The answer must consist of every record, printed exactly as it stands.
------------------------------------------------
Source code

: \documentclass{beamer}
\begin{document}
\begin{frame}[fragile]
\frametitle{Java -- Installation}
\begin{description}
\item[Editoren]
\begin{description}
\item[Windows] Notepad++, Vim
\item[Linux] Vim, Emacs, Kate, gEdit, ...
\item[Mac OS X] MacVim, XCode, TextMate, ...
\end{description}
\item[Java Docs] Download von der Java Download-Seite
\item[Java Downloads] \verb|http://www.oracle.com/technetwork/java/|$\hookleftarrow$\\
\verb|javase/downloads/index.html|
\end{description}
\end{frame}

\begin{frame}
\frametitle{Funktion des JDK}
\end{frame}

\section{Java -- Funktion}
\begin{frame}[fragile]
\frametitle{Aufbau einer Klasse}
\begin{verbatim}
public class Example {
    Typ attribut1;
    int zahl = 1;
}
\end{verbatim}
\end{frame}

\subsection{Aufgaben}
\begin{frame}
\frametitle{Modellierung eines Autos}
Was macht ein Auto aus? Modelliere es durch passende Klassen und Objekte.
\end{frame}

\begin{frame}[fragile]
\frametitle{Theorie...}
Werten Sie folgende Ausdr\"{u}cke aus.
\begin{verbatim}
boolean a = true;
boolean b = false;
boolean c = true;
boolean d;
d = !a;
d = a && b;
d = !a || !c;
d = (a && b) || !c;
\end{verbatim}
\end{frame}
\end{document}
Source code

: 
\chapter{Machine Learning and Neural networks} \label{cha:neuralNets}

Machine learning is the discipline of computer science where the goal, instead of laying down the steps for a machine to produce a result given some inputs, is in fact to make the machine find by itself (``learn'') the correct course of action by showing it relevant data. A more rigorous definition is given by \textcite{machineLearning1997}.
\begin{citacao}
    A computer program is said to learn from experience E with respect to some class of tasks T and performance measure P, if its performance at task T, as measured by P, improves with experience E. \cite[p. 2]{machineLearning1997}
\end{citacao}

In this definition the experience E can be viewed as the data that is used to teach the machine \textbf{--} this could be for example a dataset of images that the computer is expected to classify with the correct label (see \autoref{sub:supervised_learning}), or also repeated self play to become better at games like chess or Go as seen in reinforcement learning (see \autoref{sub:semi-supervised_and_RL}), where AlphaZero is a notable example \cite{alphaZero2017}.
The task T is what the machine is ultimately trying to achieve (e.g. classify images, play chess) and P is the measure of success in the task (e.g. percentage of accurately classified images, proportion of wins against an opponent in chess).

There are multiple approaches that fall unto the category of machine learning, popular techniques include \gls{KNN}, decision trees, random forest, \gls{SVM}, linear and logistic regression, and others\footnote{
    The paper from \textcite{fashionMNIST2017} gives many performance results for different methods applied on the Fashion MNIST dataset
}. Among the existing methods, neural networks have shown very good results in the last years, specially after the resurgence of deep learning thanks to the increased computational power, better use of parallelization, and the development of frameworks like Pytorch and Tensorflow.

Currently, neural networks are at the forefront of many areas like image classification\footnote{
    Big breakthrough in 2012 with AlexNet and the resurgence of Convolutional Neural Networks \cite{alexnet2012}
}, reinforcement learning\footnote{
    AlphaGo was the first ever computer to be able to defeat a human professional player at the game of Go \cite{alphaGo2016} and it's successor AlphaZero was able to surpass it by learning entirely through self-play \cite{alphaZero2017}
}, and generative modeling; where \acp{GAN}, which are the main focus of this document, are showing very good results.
------------------------------------------------
Answer to the problem>
Source code

: \documentclass{beamer}
\begin{document}
\begin{frame}[fragile]
\frametitle{Java -- Installation}
\begin{description}
\item[Editoren]
\begin{description}
\item[Windows] Notepad++, Vim
\item[Linux] Vim, Emacs, Kate, gEdit, ...
\item[Mac OS X] MacVim, XCode, TextMate, ...
\end{description}
\item[Java Docs] Download von der Java Download-Seite
\item[Java Downloads] \verb|http://www.oracle.com/technetwork/java/|$\hookleftarrow$\\
\verb|javase/downloads/index.html|
\end{description}
\end{frame}

\begin{frame}
\frametitle{Funktion des JDK}
\end{frame}

\section{Java -- Funktion}
\begin{frame}[fragile]
\frametitle{Aufbau einer Klasse}
\begin{verbatim}
public class Example {
    Typ attribut1;
    int zahl = 1;
}
\end{verbatim}
\end{frame}

\subsection{Aufgaben}
\begin{frame}
\frametitle{Modellierung eines Autos}
Was macht ein Auto aus? Modelliere es durch passende Klassen und Objekte.
\end{frame}

\begin{frame}[fragile]
\frametitle{Theorie...}
Werten Sie folgende Ausdr\"{u}cke aus.
\begin{verbatim}
boolean a = true;
boolean b = false;
boolean c = true;
boolean d;
d = !a;
d = a && b;
d = !a || !c;
d = (a && b) || !c;
\end{verbatim}
\end{frame}
\end{document}
Source code

: 
\chapter{Machine Learning and Neural networks} \label{cha:neuralNets}

Machine learning is the discipline of computer science where the goal, instead of laying down the steps for a machine to produce a result given some inputs, is in fact to make the machine find by itself (``learn'') the correct course of action by showing it relevant data. A more rigorous definition is given by \textcite{machineLearning1997}.
\begin{citacao}
    A computer program is said to learn from experience E with respect to some class of tasks T and performance measure P, if its performance at task T, as measured by P, improves with experience E. \cite[p. 2]{machineLearning1997}
\end{citacao}

In this definition the experience E can be viewed as the data that is used to teach the machine \textbf{--} this could be for example a dataset of images that the computer is expected to classify with the correct label (see \autoref{sub:supervised_learning}), or also repeated self play to become better at games like chess or Go as seen in reinforcement learning (see \autoref{sub:semi-supervised_and_RL}), where AlphaZero is a notable example \cite{alphaZero2017}.
The task T is what the machine is ultimately trying to achieve (e.g. classify images, play chess) and P is the measure of success in the task (e.g. percentage of accurately classified images, proportion of wins against an opponent in chess).

There are multiple approaches that fall unto the category of machine learning, popular techniques include \gls{KNN}, decision trees, random forest, \gls{SVM}, linear and logistic regression, and others\footnote{
    The paper from \textcite{fashionMNIST2017} gives many performance results for different methods applied on the Fashion MNIST dataset
}. Among the existing methods, neural networks have shown very good results in the last years, specially after the resurgence of deep learning thanks to the increased computational power, better use of parallelization, and the development of frameworks like Pytorch and Tensorflow.

Currently, neural networks are at the forefront of many areas like image classification\footnote{
    Big breakthrough in 2012 with AlexNet and the resurgence of Convolutional Neural Networks \cite{alexnet2012}
}, reinforcement learning\footnote{
    AlphaGo was the first ever computer to be able to defeat a human professional player at the game of Go \cite{alphaGo2016} and it's successor AlphaZero was able to surpass it by learning entirely through self-play \cite{alphaZero2017}
}, and generative modeling; where \acp{GAN}, which are the main focus of this document, are showing very good results.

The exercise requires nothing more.